- [WHAT YOU ARE ASKED TO DO]: Provide only the number of lines in the records below that include "arctan".

Dataset records:
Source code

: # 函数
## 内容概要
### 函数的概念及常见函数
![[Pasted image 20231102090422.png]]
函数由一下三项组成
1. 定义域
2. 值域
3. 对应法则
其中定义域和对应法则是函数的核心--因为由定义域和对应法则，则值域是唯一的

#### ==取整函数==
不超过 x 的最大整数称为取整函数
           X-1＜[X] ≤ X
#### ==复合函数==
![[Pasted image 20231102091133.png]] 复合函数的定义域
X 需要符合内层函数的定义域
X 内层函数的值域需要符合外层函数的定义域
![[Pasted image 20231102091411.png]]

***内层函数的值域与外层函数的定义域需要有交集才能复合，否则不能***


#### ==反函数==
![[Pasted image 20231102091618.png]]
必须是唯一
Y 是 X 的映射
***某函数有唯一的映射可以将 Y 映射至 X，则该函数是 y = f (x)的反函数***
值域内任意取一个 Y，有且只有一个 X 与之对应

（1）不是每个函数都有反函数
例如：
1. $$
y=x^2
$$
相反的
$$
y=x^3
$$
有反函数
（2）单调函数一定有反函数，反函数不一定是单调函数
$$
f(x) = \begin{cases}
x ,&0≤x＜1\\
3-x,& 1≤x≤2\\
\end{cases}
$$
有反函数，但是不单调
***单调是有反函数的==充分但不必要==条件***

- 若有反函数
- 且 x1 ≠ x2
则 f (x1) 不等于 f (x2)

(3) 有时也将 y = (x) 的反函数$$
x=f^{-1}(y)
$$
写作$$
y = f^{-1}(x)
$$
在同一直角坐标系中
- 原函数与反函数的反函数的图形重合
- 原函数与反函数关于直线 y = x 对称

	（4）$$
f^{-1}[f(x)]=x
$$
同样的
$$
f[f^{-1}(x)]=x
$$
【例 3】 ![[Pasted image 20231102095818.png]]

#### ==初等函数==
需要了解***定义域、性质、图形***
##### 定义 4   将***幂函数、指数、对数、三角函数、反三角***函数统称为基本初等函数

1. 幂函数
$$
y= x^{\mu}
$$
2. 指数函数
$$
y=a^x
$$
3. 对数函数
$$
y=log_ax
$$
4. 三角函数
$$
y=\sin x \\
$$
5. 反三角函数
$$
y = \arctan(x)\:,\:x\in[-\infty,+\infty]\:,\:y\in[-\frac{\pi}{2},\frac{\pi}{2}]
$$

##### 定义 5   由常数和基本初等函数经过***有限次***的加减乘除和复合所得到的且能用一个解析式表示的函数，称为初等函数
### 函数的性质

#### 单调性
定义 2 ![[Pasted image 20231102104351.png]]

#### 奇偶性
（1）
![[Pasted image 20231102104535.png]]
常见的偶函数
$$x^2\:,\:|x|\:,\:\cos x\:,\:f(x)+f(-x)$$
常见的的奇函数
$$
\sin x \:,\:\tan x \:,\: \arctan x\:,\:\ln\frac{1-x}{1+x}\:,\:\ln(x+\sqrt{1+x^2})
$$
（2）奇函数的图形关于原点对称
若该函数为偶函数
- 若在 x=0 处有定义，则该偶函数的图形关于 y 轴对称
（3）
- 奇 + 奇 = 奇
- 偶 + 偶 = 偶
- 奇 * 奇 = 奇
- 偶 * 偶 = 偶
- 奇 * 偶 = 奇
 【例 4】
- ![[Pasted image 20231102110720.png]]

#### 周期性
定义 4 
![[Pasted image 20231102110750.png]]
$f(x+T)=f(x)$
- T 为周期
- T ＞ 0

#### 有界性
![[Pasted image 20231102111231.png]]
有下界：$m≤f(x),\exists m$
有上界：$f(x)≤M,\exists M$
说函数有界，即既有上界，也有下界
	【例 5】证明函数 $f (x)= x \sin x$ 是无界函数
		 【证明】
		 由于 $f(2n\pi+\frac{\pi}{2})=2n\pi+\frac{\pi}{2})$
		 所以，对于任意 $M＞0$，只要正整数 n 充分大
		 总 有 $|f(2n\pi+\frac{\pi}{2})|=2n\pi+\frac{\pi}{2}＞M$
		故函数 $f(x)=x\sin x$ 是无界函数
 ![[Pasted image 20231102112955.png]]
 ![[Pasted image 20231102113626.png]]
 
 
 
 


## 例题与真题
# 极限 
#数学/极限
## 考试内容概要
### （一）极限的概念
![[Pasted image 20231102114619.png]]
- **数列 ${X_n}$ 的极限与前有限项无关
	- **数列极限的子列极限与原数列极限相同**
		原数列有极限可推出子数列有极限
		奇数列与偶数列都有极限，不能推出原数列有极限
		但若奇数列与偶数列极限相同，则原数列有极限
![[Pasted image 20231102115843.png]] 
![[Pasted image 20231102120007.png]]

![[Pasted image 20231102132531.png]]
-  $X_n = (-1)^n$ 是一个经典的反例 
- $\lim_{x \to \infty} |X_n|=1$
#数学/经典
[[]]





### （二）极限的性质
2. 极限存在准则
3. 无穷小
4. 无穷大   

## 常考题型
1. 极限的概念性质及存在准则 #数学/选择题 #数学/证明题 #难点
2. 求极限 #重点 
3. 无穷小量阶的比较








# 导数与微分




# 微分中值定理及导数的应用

- [RESULT OF THE EXERCISE]: 2